Ross was jailed for his fraud in which clients’ money was stolen and investment returns to earlier investors paid out of money put in by later investors. When the scheme collapsed in late 2012, then current investors potentially waved goodbye to some $440 million. Diligent work by Ross Asset Management Ltd liquidators looks to have narrowed losses to about $115 million. Some 550 of Asset Management’s 700 victims banded together in a class action to sue ANZ Bank alleging the bank was party to the fraud. Because of the irregular manner in which the Ross Asset Management account was operated, the Bank knew Ross was misappropriating client money, they alleged. ANZ has at all times denied knowledge of Ross’ fraudulent activity. After failing to get the case thrown out before trial, ANZ quietly settled with investors for an amount all agreed to keep confidential.
When signing up for the ANZ class action, all agreed an investor committee could decide allocation between investors of any compensation recovered and that this allocation was to be put to the court for approval.
Investors were divided into two categories: Class A investors who put new money into Asset Management after the date ANZ was presumed to know Ross was acting fraudulently and Class B investors who had previously put money into Asset Management but had since rolled over or amended their investment instructions. Legal advice was that Class A investors were a slam dunk to get their money back from ANZ, if it could be proved the bank did have knowledge of Ross’ dishonesty.

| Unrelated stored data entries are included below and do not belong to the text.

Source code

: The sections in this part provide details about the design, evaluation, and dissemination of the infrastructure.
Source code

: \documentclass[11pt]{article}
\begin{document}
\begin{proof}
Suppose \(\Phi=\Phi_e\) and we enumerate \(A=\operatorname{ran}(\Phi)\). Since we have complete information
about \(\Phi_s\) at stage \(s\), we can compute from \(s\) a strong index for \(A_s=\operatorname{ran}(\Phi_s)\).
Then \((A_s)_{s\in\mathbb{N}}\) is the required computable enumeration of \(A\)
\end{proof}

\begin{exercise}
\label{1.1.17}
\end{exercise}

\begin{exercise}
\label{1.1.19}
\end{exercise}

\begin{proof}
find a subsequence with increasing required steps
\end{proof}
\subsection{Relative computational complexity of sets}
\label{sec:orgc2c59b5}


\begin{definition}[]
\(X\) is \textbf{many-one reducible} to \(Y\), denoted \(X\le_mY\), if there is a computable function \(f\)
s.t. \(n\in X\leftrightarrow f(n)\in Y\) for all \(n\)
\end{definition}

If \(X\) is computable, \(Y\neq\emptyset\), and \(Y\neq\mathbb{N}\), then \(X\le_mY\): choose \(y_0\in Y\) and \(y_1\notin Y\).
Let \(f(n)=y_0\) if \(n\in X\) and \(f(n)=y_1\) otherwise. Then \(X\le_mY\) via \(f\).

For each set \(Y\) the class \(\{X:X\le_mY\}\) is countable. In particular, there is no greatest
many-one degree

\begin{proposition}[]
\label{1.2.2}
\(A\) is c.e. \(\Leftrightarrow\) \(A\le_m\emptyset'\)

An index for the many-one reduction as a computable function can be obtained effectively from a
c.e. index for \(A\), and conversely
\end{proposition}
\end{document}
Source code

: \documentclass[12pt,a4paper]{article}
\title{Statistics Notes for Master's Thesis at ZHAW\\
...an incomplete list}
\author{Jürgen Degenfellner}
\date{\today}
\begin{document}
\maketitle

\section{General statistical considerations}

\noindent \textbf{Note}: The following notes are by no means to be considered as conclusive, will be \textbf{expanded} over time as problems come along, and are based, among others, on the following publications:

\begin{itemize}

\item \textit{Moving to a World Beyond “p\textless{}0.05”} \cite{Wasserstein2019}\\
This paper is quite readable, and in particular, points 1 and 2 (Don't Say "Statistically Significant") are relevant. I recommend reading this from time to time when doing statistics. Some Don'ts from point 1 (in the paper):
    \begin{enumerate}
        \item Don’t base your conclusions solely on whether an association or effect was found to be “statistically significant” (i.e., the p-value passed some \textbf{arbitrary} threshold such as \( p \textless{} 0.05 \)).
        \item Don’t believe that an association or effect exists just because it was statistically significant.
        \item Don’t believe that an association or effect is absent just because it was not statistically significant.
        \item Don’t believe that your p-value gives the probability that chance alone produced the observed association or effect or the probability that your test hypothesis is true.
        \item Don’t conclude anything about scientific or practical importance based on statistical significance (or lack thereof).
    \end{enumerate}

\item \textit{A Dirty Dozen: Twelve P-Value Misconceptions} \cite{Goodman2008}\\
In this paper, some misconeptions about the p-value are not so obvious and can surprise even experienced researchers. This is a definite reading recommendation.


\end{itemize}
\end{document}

Class B investors would likely get some compensation, legal advice confirmed, but it was not clear cut.
The investor committee recommended Class A investors share 75 per cent of the ANZ payout (after deduction of legal fees and the litigation funder’s costs) with Class B investors sharing the remaining 25 per cent. Class B investors objected. The investor committee was biased, they said. The committee was dominated by Class A investors. The ANZ payout should be distributed equally, split pro rata across all Class A and Class B creditors, they said.
Justice Mallon ruled a 67/33 split was more appropriate. Class A creditors clearly had a better chance of success if the ANZ case had gone to trial.
One critical issue was the so-called ‘knowledge date;’ the date at which the investor committee assumed ANZ Bank would have had knowledge of Ross’ fraud. New money put in after that date meant you were a Class A investor; money in one day before that date and you were a Class B investor. For purposes of allocating compensation, the investment committee assumed 31 May 2010 as the knowledge date. For reasons supressed in the publically-available High Court judgment, Justice Mallon approved this date as the knowledge date.
The amount to be received by investors was also supressed.